Keep every line of the data below that has the string "cout" and present those lines.

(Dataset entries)
───

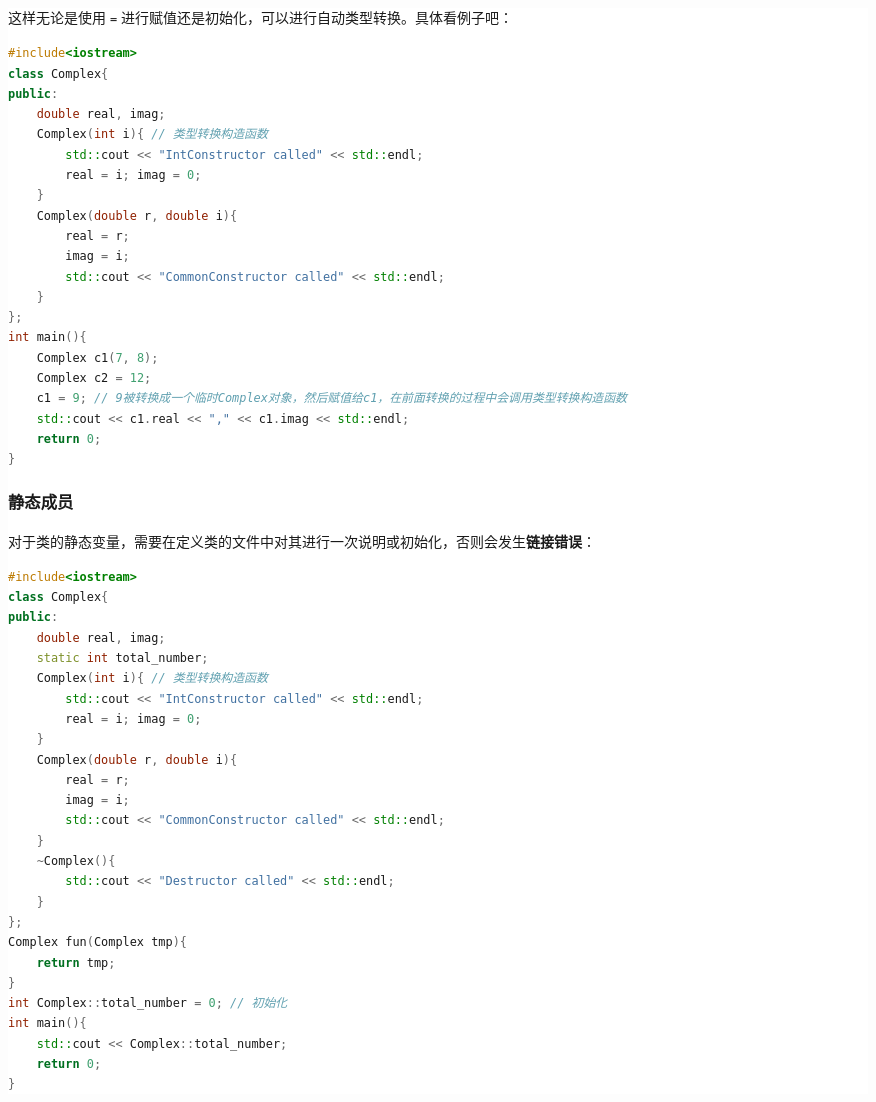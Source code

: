 这样无论是使用 `=` 进行赋值还是初始化，可以进行自动类型转换。具体看例子吧：

```cpp
#include<iostream>
class Complex{
public:
    double real, imag;
    Complex(int i){ // 类型转换构造函数
        std::cout << "IntConstructor called" << std::endl;
        real = i; imag = 0;
    }    
    Complex(double r, double i){
        real = r;
        imag = i;
        std::cout << "CommonConstructor called" << std::endl;
    }
};
int main(){
    Complex c1(7, 8);
    Complex c2 = 12;
    c1 = 9; // 9被转换成一个临时Complex对象，然后赋值给c1，在前面转换的过程中会调用类型转换构造函数
    std::cout << c1.real << "," << c1.imag << std::endl;
    return 0;
}
```

### 静态成员

对于类的静态变量，需要在定义类的文件中对其进行一次说明或初始化，否则会发生**链接错误**：

```cpp
#include<iostream>
class Complex{
public:
    double real, imag;
    static int total_number;
    Complex(int i){ // 类型转换构造函数
        std::cout << "IntConstructor called" << std::endl;
        real = i; imag = 0;
    }    
    Complex(double r, double i){
        real = r;
        imag = i;
        std::cout << "CommonConstructor called" << std::endl;
    }
    ~Complex(){
        std::cout << "Destructor called" << std::endl;
    }
};
Complex fun(Complex tmp){
    return tmp;
}
int Complex::total_number = 0; // 初始化
int main(){
    std::cout << Complex::total_number;
    return 0;
}
```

───

◆ **Task solution**
        std::cout << "IntConstructor called" << std::endl;
        std::cout << "CommonConstructor called" << std::endl;
    std::cout << c1.real << "," << c1.imag << std::endl;
        std::cout << "IntConstructor called" << std::endl;
        std::cout << "CommonConstructor called" << std::endl;
        std::cout << "Destructor called" << std::endl;
    std::cout << Complex::total_number;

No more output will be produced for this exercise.